GEOG 489
Advanced Python Programming for GIS

3.5.2 The lesson in more detail

PrintPrint

In this lesson, we will start to work with some software that you probably are not familiar with and we will be using Python packages extensively that we have not used before to demonstrate how a complex GIS project can be solved in Python by combining different languages and packages within a Jupyter Notebook. Therefore, it is probably a good idea to prepare you a bit with an overview of what will happen in the remainder of the lesson.
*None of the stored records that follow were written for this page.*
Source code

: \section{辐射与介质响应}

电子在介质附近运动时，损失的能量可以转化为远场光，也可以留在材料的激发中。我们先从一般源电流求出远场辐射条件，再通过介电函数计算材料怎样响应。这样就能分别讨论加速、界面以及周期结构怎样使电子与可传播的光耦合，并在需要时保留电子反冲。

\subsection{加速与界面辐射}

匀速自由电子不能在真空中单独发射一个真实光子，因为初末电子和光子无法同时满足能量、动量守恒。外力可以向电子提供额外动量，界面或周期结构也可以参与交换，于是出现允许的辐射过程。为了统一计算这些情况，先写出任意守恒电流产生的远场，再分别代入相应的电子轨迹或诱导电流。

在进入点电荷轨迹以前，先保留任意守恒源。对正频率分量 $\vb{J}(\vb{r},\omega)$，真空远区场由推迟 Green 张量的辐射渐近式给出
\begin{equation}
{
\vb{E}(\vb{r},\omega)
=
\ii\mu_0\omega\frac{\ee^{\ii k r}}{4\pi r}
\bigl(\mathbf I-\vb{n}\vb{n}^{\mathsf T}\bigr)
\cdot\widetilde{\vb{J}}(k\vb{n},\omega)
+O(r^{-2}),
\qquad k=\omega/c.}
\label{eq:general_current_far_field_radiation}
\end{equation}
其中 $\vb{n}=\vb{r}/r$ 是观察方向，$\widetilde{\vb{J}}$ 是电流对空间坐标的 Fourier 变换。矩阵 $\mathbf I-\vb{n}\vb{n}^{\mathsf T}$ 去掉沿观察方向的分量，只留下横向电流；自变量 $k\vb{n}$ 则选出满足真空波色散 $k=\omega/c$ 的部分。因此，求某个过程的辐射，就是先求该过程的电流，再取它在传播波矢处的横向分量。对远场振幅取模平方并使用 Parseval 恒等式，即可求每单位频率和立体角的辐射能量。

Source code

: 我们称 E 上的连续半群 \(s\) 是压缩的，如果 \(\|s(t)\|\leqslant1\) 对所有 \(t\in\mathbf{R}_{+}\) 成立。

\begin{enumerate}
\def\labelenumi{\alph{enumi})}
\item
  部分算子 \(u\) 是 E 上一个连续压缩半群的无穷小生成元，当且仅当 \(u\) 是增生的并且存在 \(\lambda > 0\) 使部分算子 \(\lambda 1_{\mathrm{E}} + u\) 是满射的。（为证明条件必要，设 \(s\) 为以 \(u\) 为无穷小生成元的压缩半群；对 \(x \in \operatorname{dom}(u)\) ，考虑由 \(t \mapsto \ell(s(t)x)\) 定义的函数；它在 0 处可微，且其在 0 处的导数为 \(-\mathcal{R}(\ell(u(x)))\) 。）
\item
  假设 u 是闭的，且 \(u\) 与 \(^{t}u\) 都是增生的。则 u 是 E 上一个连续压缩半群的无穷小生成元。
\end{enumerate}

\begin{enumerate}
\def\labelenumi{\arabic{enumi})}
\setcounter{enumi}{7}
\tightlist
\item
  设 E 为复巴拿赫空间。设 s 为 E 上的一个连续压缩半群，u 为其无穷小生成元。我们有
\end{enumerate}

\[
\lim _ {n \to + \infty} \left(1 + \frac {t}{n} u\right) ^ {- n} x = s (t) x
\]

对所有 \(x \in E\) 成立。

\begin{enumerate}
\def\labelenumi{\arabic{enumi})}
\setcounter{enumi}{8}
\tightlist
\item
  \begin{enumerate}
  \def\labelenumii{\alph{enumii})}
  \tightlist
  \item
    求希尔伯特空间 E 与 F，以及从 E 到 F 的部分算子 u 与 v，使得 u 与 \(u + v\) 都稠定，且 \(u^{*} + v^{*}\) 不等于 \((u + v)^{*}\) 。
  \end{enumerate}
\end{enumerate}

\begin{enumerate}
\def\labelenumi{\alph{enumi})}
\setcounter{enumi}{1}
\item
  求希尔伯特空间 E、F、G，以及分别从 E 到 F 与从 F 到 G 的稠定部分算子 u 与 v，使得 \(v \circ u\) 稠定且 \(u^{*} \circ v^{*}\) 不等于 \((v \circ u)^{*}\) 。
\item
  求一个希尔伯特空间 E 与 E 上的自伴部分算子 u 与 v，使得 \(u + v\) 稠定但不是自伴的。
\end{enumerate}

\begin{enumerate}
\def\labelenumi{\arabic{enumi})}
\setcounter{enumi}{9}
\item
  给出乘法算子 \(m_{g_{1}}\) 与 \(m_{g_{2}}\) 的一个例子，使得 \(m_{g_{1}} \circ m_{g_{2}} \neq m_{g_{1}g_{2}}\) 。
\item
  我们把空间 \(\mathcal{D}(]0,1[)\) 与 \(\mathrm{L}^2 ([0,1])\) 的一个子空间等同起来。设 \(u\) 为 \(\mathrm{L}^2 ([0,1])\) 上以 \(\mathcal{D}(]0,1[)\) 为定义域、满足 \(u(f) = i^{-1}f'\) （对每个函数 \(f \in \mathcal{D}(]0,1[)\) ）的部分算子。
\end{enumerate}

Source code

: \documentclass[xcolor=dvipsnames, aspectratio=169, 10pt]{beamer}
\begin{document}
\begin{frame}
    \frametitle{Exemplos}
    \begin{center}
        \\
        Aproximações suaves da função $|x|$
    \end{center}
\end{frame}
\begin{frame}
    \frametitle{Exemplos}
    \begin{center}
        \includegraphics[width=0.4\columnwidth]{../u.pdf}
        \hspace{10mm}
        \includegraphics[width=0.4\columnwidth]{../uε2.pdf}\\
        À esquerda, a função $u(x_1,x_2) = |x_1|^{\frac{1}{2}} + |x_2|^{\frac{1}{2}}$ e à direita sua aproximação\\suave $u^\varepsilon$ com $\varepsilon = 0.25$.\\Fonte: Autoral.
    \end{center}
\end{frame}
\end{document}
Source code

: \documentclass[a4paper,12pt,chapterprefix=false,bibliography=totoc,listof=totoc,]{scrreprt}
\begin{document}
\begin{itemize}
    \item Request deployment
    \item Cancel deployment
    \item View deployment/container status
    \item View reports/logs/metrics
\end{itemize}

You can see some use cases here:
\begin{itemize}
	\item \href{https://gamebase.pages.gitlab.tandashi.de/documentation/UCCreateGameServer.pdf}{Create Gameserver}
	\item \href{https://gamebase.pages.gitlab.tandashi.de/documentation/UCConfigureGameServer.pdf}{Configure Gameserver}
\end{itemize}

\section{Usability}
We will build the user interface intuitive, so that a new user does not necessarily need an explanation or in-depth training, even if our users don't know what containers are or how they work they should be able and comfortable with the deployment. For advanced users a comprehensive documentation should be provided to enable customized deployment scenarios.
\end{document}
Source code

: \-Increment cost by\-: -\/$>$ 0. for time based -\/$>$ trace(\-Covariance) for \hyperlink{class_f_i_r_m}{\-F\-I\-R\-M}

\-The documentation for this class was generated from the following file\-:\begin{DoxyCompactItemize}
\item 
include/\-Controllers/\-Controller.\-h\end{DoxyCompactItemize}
  • We already discussed the idea of using Jupyter Notebooks for data analysis projects. We will start this part of the lesson by introducing you to Jupyter Notebook and explaining to you the basic functionality (Section 3.6) so that you will be able to use it for the remainder of the lesson and future Python projects.
  • The R programming language has its roots in statistical computing but also comes with a large library of packages providing data analysis methods for many specialized areas. One such package is the ‘dismo’ package for species distribution modeling. We will use the task of generating a species distribution model for the Solanum Acaule plant species as the data analysis task for this lesson’s walkthrough with the goal of showing you how Python and R functions can be combined within a Jupyter Notebook to solve some pretty complex analysis problem. The species distribution modeling application will be discussed further together with a brief overview on R and the ‘dismo’ package in Section 3.7.
  • Using pandas for the manipulation of tabular data will be a significant part of this lesson’s walkthrough. We will use it to clean up the somewhat messy observation data available for Solanum Acaule. As a preparation, we will teach you the basics of manipulating table data with pandas in Section 3.8.
  • GDAL/OGR will be the main geospatial extension of Python that we will use in this lesson (a) to perform additional data cleaning based on spatial querying and (b) to prepare additional input data (raster data sets for different climatic variables). We, therefore, provide an overview on its functionality and typical patterns of using GDAL/OGR in Section 3.9.
  • We will mainly use the Esri ArcGIS API for Python to create an interactive map visualization within a Jupyter Notebook. However, the API has much more to offer and provides an interesting bridge between the FOSS Python Data Science ecosystem and the proprietary Esri world. We, therefore, provide an overview of the API in Section 3.10.
  • The lesson’s walkthrough in Section 3.11 will show you a solution to the task of creating a species distribution model for Solanum Acaule combining both Python and R and making use of the different Python packages introduced in the lesson. The walkthrough will be provided as a Jupyter notebook that you can download and run on your own computer.